SBTI’s discussion paper was published on the same day that Air New Zealand abandoned a 2030 emissions reduction target, citing difficulties in meeting decarbonisation targets in the hard-to-abate sector.
A former SBTi executive told Eco-Business that since its founding after the signing of the Paris Agreement in 2015, the organisation has never considered carbon credits as a replacement for the direct decarbonisation of the value chain.
Target scrutiny
SBTi’s review is necessary, given how quickly the regulatory landscape is changing, said Steve Newman, chief sustainability officer of EarthCheck, a sustainability consultancy.
It highlights the challenges of verifying net-zero claims that will come under greater scrutiny as a result of the European Union’s Green Claims Directive (EU GCD), which aims to clamp down on greenwashing, for instance green claims that over-rely on carbon offsets, he said.
The EU GCD requires decarbonisation claims to be based on measurable, achievable, and time-bound targets, and any SBTi-based claims will require tangible decarbonisation – not just measurement and target-setting, Newman said.

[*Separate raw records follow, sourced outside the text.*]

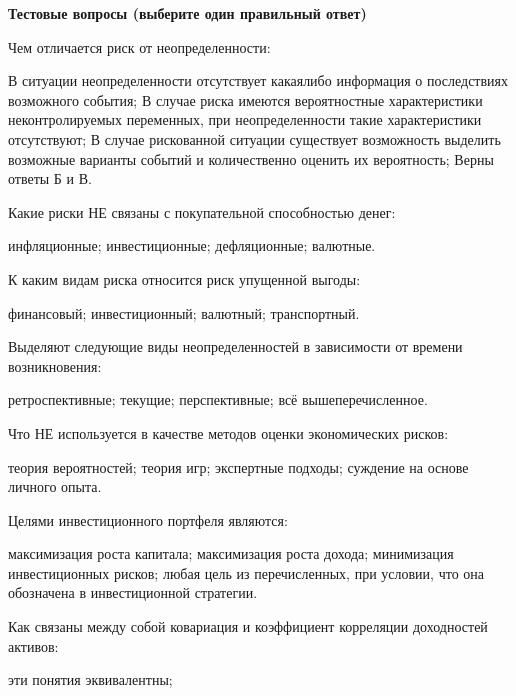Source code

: \documentclass[12pt, table]{exam}
\begin{document}
\pagebreak
\noindent\textbf{Тестовые вопросы (выберите один правильный ответ)}

\begin{questions}
\begin{multicols}{2}
\setlength{\columnsep}{1cm}

\question Чем отличается риск от неопределенности:
	 \begin{choices}
	 \CC В ситуации неопределенности отсутствует какаялибо информация о последствиях возможного события;
	 \choice В случае риска имеются вероятностные характеристики неконтролируемых переменных, при неопределенности такие характеристики отсутствуют;
	 \choice В случае рискованной ситуации существует возможность выделить возможные варианты событий и количественно оценить их вероятность;
	 \choice Верны ответы Б и В.
	 \end{choices}
\question Какие риски НЕ связаны с покупательной способностью денег:
	 \begin{choices}
	 \choice инфляционные;
	 \choice инвестиционные;
	 \CC дефляционные;
	 \choice валютные.
	 \end{choices}
\question К каким видам риска относится риск упущенной выгоды:
	 \begin{choices}
	 \choice финансовый;
	 \choice инвестиционный;
	 \choice валютный;
	 \CC транспортный.
	 \end{choices}
\question Выделяют следующие виды неопределенностей в зависимости от времени возникновения:
	 \begin{choices}
	 \choice ретроспективные;
	 \CC текущие;
	 \choice перспективные;
	 \choice всё вышеперечисленное.
	 \end{choices}
\question Что НЕ используется в качестве методов оценки экономических рисков:
	 \begin{choices}
	 \CC теория вероятностей;
	 \choice теория игр;
	 \choice экспертные подходы;
	 \choice суждение на основе личного опыта.
	 \end{choices}
\question Целями инвестиционного портфеля являются:
	 \begin{choices}
	 \choice максимизация роста капитала;
	 \CC максимизация роста дохода;
	 \choice минимизация инвестиционных рисков;
	 \choice любая цель из перечисленных, при условии, что она обозначена в инвестиционной стратегии.
	 \end{choices}
\question Как связаны между собой ковариация и коэффициент корреляции доходностей активов:
	 \begin{choices}
	 \choice эти понятия эквивалентны;

\end{choices}
\end{multicols}
\end{questions}
\end{document}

This remains particularly challenging when engaging across the value chain, including accessing primary data, and there are always going to be adjustments to make, he noted.
“The EU GCD is separating offsetting from green claims to avoid a “pay to pollute” approach and provide traceability and transparency, and I see the SBTi addressing some of this with the evidence review of environmental attribute certificates,” Newman said.
The former CSO of Banyan Tree said that while SBTi has gained traction among businesses in Asia – SBTi’s fastest growing region – there has been pushback against “moving goalposts and changing methodologies”, and the discussion paper should help businesses stay on top of a changing risk landscape.
The chief sustainability officer of a Hong Kong-based firm, who asked not to be named, added that relatively few Asian firms were setting full-term science-based targets – that is, short- as well as long-term targets – because of a lack of viable SBTi-aligned transition pathways.
If more options are available to Asian firms to mitigate their Scope 3 emissions, such as the use of carbon credits, then more would participate in the SBTi ecosystem and set full-term targets, she said.